ZIERLER: Tell me about the opportunity at Illinois. How did that become available for you?

SONG: Essentially, Lamont is a very stimulating environment. I could have stayed on, and I struggled a bit on whether to move on. There were faculty positions opening up now and then, and they were rare, not so easy to come by. I suddenly paid attention to those opportunities. Why not? But I really didn't know anything about Illinois. I knew engineering was really good. There were some people from Illinois in earth science, geology, and all that. But I knew very little, even by the time I was a post-doc. But one faculty from Illinois contacted me and said, "Hey, there's this position available, and you should apply." I said, "Hm. Why not?" [Laugh] kind of a normal process. But I did well enough, I guess. I decided to leave Lamont and take on this position as another opportunity to have a tenured position and be able to supervise with students. Teaching is also something I had been interested in, being able to pass knowledge and experiences down through generations, and particularly there were interactions over the years with other professors, both in undergrad and my PhD. They're certainly excellent examples to guide my career.

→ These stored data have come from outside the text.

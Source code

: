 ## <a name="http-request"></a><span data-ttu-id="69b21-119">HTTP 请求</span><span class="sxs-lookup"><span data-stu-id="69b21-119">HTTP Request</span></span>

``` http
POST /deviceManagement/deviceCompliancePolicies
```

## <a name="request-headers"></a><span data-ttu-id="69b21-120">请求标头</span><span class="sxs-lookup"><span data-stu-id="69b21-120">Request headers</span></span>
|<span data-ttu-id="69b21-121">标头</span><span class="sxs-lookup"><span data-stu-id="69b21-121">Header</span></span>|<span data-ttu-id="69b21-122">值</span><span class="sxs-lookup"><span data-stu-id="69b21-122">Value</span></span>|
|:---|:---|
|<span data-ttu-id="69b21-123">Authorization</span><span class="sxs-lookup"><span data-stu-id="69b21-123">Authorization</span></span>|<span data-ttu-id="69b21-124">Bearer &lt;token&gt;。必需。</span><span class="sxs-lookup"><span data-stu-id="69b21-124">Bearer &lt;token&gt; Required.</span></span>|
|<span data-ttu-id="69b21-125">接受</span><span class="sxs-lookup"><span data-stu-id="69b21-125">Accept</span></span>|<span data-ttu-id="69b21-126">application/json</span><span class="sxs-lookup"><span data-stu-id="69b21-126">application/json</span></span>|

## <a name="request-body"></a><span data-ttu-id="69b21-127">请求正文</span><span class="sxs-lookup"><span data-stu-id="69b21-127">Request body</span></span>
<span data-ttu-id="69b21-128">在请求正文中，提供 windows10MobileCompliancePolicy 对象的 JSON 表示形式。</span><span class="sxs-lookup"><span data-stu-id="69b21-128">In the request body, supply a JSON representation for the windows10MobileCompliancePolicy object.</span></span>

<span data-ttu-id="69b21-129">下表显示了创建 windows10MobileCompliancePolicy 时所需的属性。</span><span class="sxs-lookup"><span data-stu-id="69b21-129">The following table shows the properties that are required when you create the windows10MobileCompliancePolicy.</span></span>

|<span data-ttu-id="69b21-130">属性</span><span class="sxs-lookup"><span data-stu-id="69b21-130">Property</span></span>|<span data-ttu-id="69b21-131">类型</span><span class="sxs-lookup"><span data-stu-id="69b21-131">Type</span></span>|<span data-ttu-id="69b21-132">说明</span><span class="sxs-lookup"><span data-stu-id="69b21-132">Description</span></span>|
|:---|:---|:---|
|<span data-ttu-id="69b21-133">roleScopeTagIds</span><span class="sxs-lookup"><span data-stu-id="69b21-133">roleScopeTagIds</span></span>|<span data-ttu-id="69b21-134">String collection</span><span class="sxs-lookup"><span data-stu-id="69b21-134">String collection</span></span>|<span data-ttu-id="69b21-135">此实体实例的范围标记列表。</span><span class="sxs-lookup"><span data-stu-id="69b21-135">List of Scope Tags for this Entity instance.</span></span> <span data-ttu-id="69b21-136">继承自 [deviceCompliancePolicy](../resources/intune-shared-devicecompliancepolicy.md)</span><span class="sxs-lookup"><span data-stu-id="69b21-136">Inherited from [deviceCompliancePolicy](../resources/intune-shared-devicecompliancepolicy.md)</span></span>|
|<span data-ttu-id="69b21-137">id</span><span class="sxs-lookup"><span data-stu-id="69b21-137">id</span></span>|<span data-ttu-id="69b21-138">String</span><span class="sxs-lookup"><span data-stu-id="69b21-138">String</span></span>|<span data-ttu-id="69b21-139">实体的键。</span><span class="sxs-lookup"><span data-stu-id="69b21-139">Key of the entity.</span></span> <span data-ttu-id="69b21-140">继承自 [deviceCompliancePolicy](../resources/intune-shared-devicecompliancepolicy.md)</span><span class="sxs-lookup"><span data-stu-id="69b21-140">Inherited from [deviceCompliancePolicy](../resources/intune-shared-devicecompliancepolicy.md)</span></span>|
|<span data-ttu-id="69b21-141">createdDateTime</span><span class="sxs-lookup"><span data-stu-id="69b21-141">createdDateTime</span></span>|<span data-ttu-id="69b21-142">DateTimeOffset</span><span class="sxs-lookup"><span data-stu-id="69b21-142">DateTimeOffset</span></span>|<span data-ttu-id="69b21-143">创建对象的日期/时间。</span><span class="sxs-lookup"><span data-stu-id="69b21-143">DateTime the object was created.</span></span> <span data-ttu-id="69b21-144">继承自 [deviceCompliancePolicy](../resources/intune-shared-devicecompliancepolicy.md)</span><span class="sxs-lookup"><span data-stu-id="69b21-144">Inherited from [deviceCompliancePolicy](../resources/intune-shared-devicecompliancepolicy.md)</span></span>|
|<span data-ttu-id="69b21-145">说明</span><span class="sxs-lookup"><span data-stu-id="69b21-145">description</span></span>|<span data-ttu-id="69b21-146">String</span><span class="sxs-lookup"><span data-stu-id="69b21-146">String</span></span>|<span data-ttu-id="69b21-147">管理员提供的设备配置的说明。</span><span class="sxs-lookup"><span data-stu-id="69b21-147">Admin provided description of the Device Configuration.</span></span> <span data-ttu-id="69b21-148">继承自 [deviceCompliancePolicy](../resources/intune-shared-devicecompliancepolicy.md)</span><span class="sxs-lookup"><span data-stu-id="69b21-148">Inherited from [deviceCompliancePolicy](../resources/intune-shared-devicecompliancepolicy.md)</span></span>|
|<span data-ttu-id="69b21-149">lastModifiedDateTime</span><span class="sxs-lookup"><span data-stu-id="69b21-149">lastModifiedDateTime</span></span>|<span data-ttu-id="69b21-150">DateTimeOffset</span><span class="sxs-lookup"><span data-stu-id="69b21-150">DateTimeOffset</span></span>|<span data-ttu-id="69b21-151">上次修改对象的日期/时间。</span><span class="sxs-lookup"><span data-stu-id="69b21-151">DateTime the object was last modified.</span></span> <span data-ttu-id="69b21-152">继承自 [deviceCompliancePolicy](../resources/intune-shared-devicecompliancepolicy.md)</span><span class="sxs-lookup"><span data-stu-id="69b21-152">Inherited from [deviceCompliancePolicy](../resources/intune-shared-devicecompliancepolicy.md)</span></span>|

ZIERLER: In Illinois, the department was of geology. Is that to say that geophysics and seismology were located within that department? Or were they separate disciplines?

SONG: They were within the department. Our department is Department of Geology, and that hasn't changed. It's also different from Lamont and Caltech. It's a small department, but we have faculty in all various disciplines. At the Seismo Lab, there was really a lot of expertise in seismology, tectonics, and earth interior. But Illinois's very different. We have all the major disciplines. Part of it is that we need to teach a large body of our students various different aspects of geology as a state university. Seismology is within the Department of Geology, but the department covers, very broadly, different areas of geosciences.

ZIERLER: What were some of the advances in instrumentation and computation during your time at Illinois that were relevant for your research?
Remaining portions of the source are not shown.